### What you have to do
Filter the entries below down to the lines that hold "more".

### Exercise materials
▽

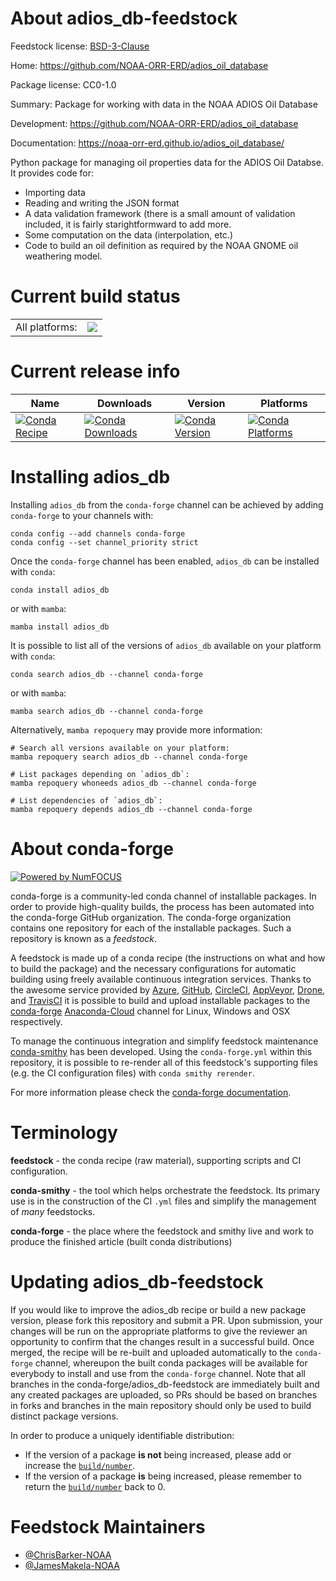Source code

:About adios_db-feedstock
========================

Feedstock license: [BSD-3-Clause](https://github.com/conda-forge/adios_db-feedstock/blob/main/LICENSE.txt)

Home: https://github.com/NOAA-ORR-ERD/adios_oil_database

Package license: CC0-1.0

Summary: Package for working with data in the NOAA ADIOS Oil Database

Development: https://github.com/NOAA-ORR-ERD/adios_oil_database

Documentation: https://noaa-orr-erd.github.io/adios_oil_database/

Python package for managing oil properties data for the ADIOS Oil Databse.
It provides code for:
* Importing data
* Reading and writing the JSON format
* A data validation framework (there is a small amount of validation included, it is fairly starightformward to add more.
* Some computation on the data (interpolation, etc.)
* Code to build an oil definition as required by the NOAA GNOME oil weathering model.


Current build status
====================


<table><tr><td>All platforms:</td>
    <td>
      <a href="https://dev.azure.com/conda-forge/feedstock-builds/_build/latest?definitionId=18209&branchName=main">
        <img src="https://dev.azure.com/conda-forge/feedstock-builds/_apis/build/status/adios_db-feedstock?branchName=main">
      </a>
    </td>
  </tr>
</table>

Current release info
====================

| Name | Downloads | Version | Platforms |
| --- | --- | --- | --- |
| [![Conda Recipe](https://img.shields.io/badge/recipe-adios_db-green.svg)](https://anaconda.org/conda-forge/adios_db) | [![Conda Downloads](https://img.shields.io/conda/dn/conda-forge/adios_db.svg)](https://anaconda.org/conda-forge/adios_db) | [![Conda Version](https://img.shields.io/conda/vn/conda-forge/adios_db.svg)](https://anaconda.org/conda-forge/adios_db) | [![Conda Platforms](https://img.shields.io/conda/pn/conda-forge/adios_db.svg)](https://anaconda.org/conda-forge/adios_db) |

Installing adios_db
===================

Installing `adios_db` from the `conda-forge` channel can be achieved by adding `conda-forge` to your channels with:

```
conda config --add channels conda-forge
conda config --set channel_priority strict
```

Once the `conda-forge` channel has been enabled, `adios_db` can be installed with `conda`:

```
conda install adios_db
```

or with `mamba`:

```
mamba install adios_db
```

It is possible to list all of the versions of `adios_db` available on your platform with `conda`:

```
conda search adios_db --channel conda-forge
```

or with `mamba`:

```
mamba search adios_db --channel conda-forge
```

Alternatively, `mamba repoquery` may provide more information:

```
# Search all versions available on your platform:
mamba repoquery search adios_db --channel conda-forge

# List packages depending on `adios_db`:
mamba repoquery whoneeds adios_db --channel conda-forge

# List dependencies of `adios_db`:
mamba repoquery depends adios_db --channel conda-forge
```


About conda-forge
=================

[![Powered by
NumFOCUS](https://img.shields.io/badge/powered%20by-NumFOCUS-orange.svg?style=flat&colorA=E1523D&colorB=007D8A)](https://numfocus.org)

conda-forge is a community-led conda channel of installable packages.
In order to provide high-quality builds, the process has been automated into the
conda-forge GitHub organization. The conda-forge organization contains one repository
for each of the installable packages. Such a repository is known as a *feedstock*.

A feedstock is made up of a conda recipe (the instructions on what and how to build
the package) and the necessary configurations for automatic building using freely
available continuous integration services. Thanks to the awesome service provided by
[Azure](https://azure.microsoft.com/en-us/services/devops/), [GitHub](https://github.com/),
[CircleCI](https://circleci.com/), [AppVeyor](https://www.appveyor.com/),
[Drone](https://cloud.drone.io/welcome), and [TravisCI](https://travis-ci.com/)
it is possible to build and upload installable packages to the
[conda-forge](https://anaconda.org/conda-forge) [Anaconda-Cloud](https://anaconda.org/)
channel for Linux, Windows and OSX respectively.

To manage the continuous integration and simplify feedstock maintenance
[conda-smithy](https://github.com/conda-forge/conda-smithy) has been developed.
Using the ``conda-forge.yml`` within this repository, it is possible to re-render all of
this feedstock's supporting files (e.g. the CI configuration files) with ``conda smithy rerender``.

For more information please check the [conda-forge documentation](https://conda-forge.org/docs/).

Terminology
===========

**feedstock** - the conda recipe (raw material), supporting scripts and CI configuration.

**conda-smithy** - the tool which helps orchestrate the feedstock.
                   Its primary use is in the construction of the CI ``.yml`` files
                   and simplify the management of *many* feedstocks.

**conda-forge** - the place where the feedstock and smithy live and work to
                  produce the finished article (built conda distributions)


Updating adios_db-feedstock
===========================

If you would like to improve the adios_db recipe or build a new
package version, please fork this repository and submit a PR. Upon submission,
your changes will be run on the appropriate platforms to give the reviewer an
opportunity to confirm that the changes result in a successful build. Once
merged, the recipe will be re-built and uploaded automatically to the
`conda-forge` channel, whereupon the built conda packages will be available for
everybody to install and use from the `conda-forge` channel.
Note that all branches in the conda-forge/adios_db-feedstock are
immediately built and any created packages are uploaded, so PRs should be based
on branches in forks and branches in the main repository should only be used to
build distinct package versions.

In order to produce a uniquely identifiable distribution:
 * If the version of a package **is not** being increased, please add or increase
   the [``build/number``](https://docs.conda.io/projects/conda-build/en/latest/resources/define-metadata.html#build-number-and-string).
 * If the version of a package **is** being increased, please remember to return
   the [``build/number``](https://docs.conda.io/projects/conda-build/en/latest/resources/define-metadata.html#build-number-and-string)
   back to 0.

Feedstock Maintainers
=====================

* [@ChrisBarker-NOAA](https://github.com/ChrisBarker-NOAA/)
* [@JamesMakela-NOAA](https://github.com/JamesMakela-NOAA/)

△

### Task output
* A data validation framework (there is a small amount of validation included, it is fairly starightformward to add more.
Alternatively, `mamba repoquery` may provide more information:
For more information please check the [conda-forge documentation](https://conda-forge.org/docs/).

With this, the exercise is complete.